What the task requires: Begin at the line containing "This software is" in the records below, end at the line containing "--> go to service method</li>", and retype each line in that span exactly. No other line and no image should appear.

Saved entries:
══════════════════════════════

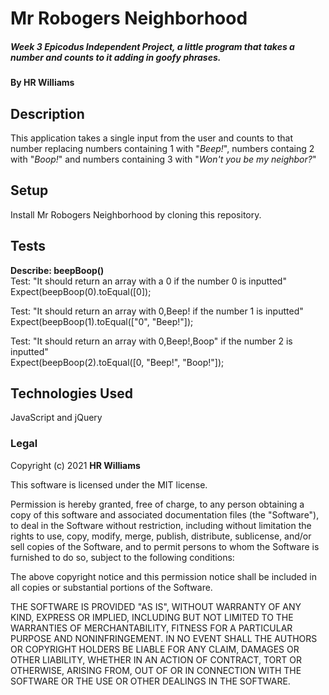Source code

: # Mr Robogers Neighborhood

##### Week 3 Epicodus Independent Project, a little program that takes a number and counts to it adding in goofy phrases.

#### By HR Williams

## Description

This application takes a single input from the user and counts to that number replacing numbers containing 1 with "_Beep!_", numbers containg 2 with "_Boop!_" and numbers containing 3 with "_Won't you be my neighbor?_"

## Setup

Install Mr Robogers Neighborhood by cloning this repository.

## Tests

**Describe: beepBoop()** <br>
Test: "It should return an array with a 0 if the number 0 is inputted" <br>
Expect(beepBoop(0).toEqual([0]);

Test: "It should return an array with 0,Beep! if the number 1 is inputted" <br>
Expect(beepBoop(1).toEqual(["0", "Beep!"]);

Test: "It should return an array with 0,Beep!,Boop" if the number 2 is inputted" <br>
Expect(beepBoop(2).toEqual([0, "Beep!", "Boop!"]);

## Technologies Used

JavaScript and jQuery

### Legal

Copyright (c) 2021 **HR Williams**

This software is licensed under the MIT license.

Permission is hereby granted, free of charge, to any person obtaining a copy
of this software and associated documentation files (the "Software"), to deal
in the Software without restriction, including without limitation the rights
to use, copy, modify, merge, publish, distribute, sublicense, and/or sell
copies of the Software, and to permit persons to whom the Software is
furnished to do so, subject to the following conditions:

The above copyright notice and this permission notice shall be included in
all copies or substantial portions of the Software.

THE SOFTWARE IS PROVIDED "AS IS", WITHOUT WARRANTY OF ANY KIND, EXPRESS OR
IMPLIED, INCLUDING BUT NOT LIMITED TO THE WARRANTIES OF MERCHANTABILITY,
FITNESS FOR A PARTICULAR PURPOSE AND NONINFRINGEMENT. IN NO EVENT SHALL THE
AUTHORS OR COPYRIGHT HOLDERS BE LIABLE FOR ANY CLAIM, DAMAGES OR OTHER
LIABILITY, WHETHER IN AN ACTION OF CONTRACT, TORT OR OTHERWISE, ARISING FROM,
OUT OF OR IN CONNECTION WITH THE SOFTWARE OR THE USE OR OTHER DEALINGS IN
THE SOFTWARE.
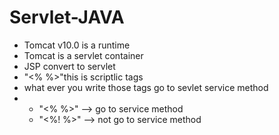 # Servlet-JAVA
<ul>
<li>Tomcat v10.0 is a runtime</li>
<li>Tomcat is a servlet container</li>
<li>JSP convert to servlet</li>
<li>"<% %>"this is scriptlic tags</li>
<li>what ever you write those tags go to sevlet service method</li>
<li>
  <ul>
   <li>"<% %>" --> go to service method</li>
   <li>"<%! %>" --> not go to service method</li>
  </ul>
</li>
</ul>
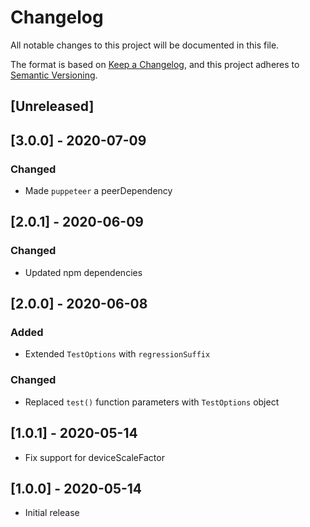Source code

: # Changelog
All notable changes to this project will be documented in this file.

The format is based on [Keep a Changelog](https://keepachangelog.com/en/1.0.0/),
and this project adheres to [Semantic Versioning](https://semver.org/spec/v2.0.0.html).

## [Unreleased]

## [3.0.0] - 2020-07-09
### Changed
- Made `puppeteer` a peerDependency

## [2.0.1] - 2020-06-09
### Changed
- Updated npm dependencies

## [2.0.0] - 2020-06-08
### Added
- Extended `TestOptions` with `regressionSuffix`

### Changed
- Replaced `test()` function parameters with `TestOptions` object

## [1.0.1] - 2020-05-14
- Fix support for deviceScaleFactor

## [1.0.0] - 2020-05-14
- Initial release
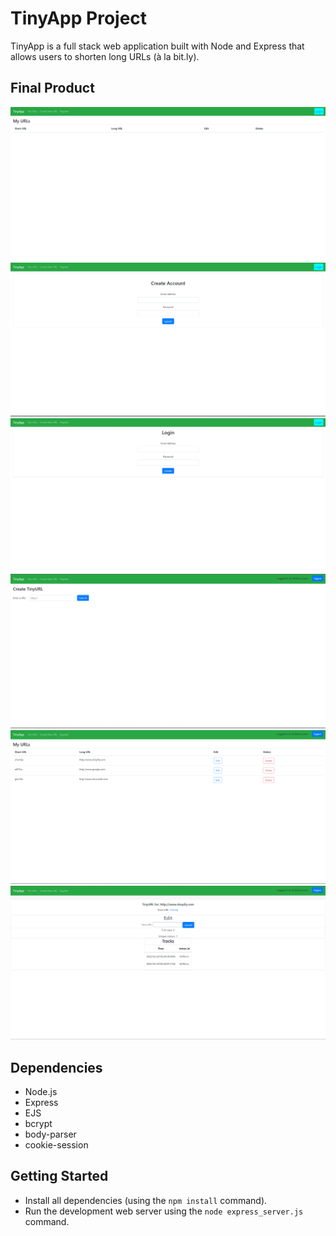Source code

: # TinyApp Project

TinyApp is a full stack web application built with Node and Express that allows users to shorten long URLs (à la bit.ly).

## Final Product

!["screenshot of URLs page"](https://github.com/BENcao318/tinyapp/blob/master/docs/urls-page.png?raw=true)
!["screenshot of Register page"](https://github.com/BENcao318/tinyapp/blob/master/docs/register-page.png?raw=true)
!["screenshot of Login page"](https://github.com/BENcao318/tinyapp/blob/master/docs/login-page.png?raw=true)
!["screenshot of Create URL page"](https://github.com/BENcao318/tinyapp/blob/master/docs/createURL-page.png?raw=true)
!["screenshot of logged in URLs page"](https://github.com/BENcao318/tinyapp/blob/master/docs/urls-page2.png?raw=true)
!["screenshot of Editing page"](https://github.com/BENcao318/tinyapp/blob/master/docs/edit-page.png?raw=true)

## Dependencies

- Node.js
- Express
- EJS
- bcrypt
- body-parser
- cookie-session


## Getting Started

- Install all dependencies (using the `npm install` command).
- Run the development web server using the `node express_server.js` command.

══════════════════════════════

Worked solution:
This software is licensed under the MIT license.

Permission is hereby granted, free of charge, to any person obtaining a copy
of this software and associated documentation files (the "Software"), to deal
in the Software without restriction, including without limitation the rights
to use, copy, modify, merge, publish, distribute, sublicense, and/or sell
copies of the Software, and to permit persons to whom the Software is
furnished to do so, subject to the following conditions:

The above copyright notice and this permission notice shall be included in
all copies or substantial portions of the Software.

THE SOFTWARE IS PROVIDED "AS IS", WITHOUT WARRANTY OF ANY KIND, EXPRESS OR
IMPLIED, INCLUDING BUT NOT LIMITED TO THE WARRANTIES OF MERCHANTABILITY,
FITNESS FOR A PARTICULAR PURPOSE AND NONINFRINGEMENT. IN NO EVENT SHALL THE
AUTHORS OR COPYRIGHT HOLDERS BE LIABLE FOR ANY CLAIM, DAMAGES OR OTHER
LIABILITY, WHETHER IN AN ACTION OF CONTRACT, TORT OR OTHERWISE, ARISING FROM,
OUT OF OR IN CONNECTION WITH THE SOFTWARE OR THE USE OR OTHER DEALINGS IN
THE SOFTWARE.
 # Servlet-JAVA
<ul>
<li>Tomcat v10.0 is a runtime</li>
<li>Tomcat is a servlet container</li>
<li>JSP convert to servlet</li>
<li>"<% %>"this is scriptlic tags</li>
<li>what ever you write those tags go to sevlet service method</li>
<li>
  <ul>
   <li>"<% %>" --> go to service method</li>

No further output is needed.